Reinier started working as a taxidermist in 1990 in his father’s taxidermy shop. His father, Bob Reinier, owns B & L Quality Taxidermy in Steamboat Springs.
“He was the greatest,” Reinier said of his father. “Nobody else compared.”
The elder Rainier guarded his trade knowledge, he said.
“Dad’s always been private and secretive about that stuff,” he said. “Dad has hardly ever gotten along with other taxidermists. He never joined an association. He’s never been to the shows.”
Reinier said he felt the same way until he started his own business in Craig seven years ago. He realized the industry could be different.

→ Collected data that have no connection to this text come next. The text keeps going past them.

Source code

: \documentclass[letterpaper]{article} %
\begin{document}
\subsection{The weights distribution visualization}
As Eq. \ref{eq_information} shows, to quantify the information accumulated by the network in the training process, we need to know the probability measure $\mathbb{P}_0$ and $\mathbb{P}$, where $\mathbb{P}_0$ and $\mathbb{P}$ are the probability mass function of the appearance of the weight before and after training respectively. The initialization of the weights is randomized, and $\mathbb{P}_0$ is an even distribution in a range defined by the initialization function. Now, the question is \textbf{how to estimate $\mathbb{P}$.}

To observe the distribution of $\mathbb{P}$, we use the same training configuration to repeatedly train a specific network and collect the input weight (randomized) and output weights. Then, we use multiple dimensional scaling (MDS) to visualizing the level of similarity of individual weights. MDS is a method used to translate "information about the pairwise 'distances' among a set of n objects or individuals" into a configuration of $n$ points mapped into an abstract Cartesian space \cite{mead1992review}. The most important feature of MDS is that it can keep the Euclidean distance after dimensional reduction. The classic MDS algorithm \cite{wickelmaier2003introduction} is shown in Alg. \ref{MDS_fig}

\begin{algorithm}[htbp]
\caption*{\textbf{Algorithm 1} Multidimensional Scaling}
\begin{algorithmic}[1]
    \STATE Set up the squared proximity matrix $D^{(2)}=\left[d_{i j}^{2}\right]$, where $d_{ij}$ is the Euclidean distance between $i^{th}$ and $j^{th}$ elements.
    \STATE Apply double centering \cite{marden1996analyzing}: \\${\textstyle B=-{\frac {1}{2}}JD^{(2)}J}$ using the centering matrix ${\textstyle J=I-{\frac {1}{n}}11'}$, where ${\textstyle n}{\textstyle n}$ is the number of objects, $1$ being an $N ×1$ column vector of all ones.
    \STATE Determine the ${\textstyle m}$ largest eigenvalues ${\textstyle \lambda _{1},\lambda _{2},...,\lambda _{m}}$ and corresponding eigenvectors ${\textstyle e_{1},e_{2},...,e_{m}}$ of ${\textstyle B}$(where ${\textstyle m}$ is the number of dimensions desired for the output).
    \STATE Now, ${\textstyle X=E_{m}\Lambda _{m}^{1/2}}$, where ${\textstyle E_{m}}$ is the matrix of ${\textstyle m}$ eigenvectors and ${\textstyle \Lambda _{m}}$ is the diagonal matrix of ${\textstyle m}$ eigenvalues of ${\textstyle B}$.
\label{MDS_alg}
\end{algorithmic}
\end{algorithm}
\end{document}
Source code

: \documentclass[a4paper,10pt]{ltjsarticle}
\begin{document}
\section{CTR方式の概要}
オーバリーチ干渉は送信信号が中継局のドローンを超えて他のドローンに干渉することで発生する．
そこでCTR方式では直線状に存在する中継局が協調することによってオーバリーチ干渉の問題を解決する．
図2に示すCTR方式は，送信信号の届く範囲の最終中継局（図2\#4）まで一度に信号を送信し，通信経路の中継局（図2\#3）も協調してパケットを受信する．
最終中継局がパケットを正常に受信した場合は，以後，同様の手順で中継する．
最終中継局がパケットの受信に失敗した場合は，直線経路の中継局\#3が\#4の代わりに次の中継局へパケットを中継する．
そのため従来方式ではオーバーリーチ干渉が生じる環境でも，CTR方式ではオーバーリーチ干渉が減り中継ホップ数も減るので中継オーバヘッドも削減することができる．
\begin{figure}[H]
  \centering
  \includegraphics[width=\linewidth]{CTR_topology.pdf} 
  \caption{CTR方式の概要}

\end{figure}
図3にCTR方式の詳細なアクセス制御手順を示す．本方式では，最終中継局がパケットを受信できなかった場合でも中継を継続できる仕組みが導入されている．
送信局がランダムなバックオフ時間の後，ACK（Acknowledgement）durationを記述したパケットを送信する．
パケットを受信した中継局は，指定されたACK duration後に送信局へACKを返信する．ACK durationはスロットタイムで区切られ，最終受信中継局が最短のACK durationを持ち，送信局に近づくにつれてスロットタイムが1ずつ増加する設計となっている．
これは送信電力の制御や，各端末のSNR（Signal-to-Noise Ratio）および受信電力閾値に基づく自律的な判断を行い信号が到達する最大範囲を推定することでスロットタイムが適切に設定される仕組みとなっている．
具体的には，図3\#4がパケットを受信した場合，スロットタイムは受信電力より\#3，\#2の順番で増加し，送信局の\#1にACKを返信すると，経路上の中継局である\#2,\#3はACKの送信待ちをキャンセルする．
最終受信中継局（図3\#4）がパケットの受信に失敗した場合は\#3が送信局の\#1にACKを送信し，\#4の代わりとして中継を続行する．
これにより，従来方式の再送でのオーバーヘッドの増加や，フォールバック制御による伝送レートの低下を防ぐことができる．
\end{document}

“I tried breaking that down,” he said. “I don’t mind doing work with these guys and competing right alongside them. I think it’s great. It makes you a better taxidermist.
“You get to work with these guys and see how they do some of that stuff. It’s better for you and it’s better for them.”
Taxidermist Mark Zimmerman also attended the state competition. Zimmerman, who owns Bullseye Taxidermy in Craig, took first prizes for game-head mounts in deer, elk and antelope competitions. He also won first prize for Mule Deer Challenge, an annual event at the state taxidermy competition.
Zimmerman, 43, agrees with Moore and Reinier’s assessment of the industry.
“They’re exactly right,” he said. “In years past, if there was something you were doing that was working well for you, you didn’t want anybody else to know about it.”
He said competitions like the one in Salida have helped change perspectives.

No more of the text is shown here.